:: The data ::
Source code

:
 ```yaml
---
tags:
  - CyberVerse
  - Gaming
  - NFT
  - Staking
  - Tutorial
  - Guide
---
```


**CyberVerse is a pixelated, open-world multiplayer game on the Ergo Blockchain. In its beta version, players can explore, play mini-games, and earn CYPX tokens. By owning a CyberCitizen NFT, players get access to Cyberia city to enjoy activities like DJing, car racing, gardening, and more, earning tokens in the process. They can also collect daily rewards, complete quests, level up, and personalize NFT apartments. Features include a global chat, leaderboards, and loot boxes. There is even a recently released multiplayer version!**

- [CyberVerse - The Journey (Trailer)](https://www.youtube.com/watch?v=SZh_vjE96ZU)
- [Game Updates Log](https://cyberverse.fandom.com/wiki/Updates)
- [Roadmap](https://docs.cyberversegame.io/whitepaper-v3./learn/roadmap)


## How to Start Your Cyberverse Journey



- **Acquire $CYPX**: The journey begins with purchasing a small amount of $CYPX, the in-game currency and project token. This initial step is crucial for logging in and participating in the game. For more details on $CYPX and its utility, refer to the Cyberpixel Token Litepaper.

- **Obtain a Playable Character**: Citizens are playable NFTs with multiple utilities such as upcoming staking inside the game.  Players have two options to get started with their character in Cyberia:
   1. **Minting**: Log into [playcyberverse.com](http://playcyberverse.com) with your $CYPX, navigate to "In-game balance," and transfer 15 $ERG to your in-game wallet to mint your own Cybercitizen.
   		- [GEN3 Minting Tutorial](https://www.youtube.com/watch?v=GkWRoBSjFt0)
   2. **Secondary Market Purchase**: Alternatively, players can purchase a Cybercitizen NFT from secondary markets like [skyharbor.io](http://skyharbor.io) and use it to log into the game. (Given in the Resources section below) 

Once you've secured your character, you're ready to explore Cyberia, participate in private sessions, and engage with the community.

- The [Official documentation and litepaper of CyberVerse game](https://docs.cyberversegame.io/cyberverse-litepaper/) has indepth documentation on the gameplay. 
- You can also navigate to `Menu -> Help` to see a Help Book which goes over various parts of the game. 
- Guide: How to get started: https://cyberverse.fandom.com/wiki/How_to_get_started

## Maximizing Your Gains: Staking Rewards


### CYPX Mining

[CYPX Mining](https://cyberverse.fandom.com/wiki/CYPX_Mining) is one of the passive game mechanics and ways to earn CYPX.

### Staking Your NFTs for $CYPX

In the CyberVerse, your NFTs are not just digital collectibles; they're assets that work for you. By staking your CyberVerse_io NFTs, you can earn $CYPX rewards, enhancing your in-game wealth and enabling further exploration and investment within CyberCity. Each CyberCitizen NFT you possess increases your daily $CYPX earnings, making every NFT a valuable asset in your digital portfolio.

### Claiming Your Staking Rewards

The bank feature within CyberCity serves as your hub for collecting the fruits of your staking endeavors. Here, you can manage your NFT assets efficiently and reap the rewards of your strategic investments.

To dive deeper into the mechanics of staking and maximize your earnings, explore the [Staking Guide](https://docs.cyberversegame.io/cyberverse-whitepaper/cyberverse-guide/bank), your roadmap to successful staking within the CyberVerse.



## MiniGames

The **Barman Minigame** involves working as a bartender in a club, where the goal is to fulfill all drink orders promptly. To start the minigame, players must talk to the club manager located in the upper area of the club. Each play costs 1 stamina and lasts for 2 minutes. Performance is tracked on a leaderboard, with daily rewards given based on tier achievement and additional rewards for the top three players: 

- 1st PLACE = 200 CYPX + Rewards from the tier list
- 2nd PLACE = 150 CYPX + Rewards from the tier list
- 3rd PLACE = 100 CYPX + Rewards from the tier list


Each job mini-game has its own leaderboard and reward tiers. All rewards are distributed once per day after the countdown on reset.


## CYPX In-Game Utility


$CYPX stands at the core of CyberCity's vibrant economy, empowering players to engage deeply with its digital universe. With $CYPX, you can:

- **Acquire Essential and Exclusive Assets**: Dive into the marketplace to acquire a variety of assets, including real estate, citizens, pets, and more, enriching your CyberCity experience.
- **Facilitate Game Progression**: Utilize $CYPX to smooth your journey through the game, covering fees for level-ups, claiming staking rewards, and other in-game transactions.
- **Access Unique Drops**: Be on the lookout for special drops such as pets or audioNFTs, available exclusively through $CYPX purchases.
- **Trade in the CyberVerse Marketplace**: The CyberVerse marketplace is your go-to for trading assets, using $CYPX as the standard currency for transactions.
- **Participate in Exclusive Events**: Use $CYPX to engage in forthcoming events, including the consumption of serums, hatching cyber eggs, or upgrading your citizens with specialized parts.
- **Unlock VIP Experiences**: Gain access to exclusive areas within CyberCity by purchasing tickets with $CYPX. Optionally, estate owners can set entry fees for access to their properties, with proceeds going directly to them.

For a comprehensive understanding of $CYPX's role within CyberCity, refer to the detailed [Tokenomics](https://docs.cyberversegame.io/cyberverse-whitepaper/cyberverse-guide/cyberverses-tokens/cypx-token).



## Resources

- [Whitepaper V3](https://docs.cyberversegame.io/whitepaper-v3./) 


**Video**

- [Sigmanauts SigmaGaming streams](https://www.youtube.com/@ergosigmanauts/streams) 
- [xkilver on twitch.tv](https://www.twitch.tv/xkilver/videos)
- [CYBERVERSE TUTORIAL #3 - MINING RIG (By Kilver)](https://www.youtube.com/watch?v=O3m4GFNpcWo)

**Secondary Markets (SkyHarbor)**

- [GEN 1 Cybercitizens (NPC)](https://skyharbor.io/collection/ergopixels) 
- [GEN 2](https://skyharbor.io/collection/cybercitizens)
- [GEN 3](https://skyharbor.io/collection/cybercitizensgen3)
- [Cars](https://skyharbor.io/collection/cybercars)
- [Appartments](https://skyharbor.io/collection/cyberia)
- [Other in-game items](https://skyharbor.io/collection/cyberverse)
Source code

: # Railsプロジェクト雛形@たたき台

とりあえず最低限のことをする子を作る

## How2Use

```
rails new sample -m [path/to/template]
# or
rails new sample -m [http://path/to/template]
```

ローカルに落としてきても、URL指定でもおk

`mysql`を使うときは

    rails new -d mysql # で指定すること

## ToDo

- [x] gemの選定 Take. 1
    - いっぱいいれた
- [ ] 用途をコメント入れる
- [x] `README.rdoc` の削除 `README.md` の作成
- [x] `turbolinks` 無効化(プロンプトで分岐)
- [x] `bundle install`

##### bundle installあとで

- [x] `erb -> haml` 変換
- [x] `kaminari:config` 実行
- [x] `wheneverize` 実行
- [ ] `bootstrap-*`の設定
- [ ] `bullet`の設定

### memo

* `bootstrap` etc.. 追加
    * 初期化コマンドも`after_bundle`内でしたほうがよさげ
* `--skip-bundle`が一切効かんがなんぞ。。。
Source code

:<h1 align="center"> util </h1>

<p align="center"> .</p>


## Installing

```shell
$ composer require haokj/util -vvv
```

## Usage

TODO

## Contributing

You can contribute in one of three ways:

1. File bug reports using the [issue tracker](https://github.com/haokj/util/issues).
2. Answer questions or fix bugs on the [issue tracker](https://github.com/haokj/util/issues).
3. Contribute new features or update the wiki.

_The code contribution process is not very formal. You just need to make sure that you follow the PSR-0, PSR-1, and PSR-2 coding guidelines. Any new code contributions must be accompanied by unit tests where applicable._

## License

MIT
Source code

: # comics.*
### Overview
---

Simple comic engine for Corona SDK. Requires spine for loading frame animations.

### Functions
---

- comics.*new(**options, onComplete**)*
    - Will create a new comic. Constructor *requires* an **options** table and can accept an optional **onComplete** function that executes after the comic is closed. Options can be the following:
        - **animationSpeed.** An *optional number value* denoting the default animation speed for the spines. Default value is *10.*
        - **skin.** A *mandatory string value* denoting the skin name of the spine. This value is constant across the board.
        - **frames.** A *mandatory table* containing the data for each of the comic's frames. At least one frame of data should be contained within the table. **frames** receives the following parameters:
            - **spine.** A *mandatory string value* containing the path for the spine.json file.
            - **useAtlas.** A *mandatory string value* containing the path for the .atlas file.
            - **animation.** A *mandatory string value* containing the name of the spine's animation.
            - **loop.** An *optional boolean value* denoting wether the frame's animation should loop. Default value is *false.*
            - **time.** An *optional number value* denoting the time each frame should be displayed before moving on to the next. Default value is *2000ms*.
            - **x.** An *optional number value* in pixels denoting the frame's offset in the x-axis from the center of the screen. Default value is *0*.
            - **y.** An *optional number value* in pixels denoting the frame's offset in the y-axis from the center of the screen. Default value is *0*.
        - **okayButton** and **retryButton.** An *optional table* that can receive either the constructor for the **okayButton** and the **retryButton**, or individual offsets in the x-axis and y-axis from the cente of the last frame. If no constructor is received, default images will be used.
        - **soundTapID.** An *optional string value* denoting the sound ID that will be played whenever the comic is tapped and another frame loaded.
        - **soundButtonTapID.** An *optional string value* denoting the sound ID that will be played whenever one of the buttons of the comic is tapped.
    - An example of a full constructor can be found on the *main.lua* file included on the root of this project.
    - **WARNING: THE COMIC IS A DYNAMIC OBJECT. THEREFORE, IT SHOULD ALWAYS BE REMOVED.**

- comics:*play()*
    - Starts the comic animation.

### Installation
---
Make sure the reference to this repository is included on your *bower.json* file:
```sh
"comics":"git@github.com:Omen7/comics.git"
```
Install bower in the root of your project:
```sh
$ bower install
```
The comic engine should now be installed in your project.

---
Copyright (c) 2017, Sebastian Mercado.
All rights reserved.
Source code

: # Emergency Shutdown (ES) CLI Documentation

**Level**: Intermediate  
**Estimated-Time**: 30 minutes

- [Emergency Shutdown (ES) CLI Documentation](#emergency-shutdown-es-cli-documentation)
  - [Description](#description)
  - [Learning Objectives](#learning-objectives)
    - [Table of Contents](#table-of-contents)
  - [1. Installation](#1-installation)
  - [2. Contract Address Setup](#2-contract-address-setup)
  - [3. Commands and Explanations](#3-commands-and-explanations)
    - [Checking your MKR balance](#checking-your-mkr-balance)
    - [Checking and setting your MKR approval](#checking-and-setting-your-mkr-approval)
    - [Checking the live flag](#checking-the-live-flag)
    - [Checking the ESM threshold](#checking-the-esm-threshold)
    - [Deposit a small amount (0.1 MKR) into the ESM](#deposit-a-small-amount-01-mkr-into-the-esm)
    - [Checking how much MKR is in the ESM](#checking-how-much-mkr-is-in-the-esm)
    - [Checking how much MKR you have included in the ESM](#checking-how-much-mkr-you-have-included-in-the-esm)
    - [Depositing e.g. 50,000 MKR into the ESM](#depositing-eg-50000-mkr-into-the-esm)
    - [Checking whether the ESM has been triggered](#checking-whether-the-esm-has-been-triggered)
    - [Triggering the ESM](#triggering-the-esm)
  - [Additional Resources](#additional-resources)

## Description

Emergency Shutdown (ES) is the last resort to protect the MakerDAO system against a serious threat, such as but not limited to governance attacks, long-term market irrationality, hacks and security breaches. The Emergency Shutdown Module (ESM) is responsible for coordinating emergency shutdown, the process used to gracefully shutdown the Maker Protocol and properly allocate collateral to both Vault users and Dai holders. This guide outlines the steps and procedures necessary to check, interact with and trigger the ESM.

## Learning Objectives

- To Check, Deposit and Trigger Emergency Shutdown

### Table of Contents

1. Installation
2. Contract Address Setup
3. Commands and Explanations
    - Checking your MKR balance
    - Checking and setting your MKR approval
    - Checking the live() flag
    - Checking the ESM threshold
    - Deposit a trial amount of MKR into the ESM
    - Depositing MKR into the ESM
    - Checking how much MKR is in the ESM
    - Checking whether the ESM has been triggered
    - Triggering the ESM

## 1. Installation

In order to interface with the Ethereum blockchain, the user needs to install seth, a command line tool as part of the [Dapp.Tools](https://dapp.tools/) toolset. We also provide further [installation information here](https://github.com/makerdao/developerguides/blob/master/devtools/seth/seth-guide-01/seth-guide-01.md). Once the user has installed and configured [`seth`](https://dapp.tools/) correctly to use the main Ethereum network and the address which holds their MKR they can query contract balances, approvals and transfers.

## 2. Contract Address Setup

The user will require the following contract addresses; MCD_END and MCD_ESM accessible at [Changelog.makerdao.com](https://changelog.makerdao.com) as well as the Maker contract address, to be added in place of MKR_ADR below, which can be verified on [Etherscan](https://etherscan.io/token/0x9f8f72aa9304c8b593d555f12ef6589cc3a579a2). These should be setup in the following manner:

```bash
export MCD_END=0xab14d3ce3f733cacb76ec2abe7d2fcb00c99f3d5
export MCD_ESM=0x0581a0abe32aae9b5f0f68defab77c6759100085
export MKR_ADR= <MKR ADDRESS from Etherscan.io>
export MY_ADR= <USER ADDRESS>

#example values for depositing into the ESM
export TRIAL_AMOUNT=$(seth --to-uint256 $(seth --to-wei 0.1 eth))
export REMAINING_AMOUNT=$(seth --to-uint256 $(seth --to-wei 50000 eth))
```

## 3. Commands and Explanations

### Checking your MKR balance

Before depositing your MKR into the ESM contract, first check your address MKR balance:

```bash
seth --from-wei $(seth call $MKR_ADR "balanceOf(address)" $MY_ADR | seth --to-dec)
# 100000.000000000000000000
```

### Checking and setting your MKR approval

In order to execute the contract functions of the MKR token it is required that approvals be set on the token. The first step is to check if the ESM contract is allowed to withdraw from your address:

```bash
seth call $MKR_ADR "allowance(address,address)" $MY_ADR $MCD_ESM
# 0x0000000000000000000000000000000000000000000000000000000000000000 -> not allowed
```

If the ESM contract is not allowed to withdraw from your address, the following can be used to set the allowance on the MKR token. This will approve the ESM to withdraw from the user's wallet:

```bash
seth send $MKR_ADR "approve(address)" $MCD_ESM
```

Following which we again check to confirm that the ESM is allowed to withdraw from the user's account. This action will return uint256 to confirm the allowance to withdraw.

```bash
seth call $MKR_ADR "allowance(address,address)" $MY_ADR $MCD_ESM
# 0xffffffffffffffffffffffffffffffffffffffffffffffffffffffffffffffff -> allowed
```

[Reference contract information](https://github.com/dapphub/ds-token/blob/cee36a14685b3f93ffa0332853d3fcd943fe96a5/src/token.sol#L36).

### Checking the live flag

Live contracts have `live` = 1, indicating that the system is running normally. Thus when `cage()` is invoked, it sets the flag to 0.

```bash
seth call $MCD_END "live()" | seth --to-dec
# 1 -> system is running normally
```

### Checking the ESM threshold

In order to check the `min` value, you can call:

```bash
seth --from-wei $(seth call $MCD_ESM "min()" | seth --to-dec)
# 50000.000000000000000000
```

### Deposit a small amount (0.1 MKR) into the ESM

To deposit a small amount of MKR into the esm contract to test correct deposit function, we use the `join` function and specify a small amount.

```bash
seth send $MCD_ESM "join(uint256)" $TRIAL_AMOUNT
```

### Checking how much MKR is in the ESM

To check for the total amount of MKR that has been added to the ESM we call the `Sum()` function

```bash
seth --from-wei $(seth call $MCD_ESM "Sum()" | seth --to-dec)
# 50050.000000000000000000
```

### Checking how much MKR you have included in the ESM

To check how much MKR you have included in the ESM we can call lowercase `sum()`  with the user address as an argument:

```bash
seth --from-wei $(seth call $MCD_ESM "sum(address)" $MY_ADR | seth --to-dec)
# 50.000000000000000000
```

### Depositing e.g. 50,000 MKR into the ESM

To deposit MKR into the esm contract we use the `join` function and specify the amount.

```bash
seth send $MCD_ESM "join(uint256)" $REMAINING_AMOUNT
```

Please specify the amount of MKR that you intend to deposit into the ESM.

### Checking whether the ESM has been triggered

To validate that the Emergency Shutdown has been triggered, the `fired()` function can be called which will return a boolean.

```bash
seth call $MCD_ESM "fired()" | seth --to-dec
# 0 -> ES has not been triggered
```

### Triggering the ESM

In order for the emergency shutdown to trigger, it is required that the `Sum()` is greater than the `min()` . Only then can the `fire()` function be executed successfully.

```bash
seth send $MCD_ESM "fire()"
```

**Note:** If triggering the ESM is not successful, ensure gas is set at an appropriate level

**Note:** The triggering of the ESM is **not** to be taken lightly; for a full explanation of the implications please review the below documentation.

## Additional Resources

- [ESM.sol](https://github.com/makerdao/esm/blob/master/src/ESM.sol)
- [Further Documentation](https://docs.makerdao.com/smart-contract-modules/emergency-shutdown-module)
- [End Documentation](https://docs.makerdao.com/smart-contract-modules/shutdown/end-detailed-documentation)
:::
* Problem to work on *
Set down exactly the lines from the start of the records to the line with "## How to Start Your Cyberverse Journey". Include that line, and add nothing more.

* Answer to the exercise *
Source code

:
 ```yaml
---
tags:
  - CyberVerse
  - Gaming
  - NFT
  - Staking
  - Tutorial
  - Guide
---
```


**CyberVerse is a pixelated, open-world multiplayer game on the Ergo Blockchain. In its beta version, players can explore, play mini-games, and earn CYPX tokens. By owning a CyberCitizen NFT, players get access to Cyberia city to enjoy activities like DJing, car racing, gardening, and more, earning tokens in the process. They can also collect daily rewards, complete quests, level up, and personalize NFT apartments. Features include a global chat, leaderboards, and loot boxes. There is even a recently released multiplayer version!**

- [CyberVerse - The Journey (Trailer)](https://www.youtube.com/watch?v=SZh_vjE96ZU)
- [Game Updates Log](https://cyberverse.fandom.com/wiki/Updates)
- [Roadmap](https://docs.cyberversegame.io/whitepaper-v3./learn/roadmap)


## How to Start Your Cyberverse Journey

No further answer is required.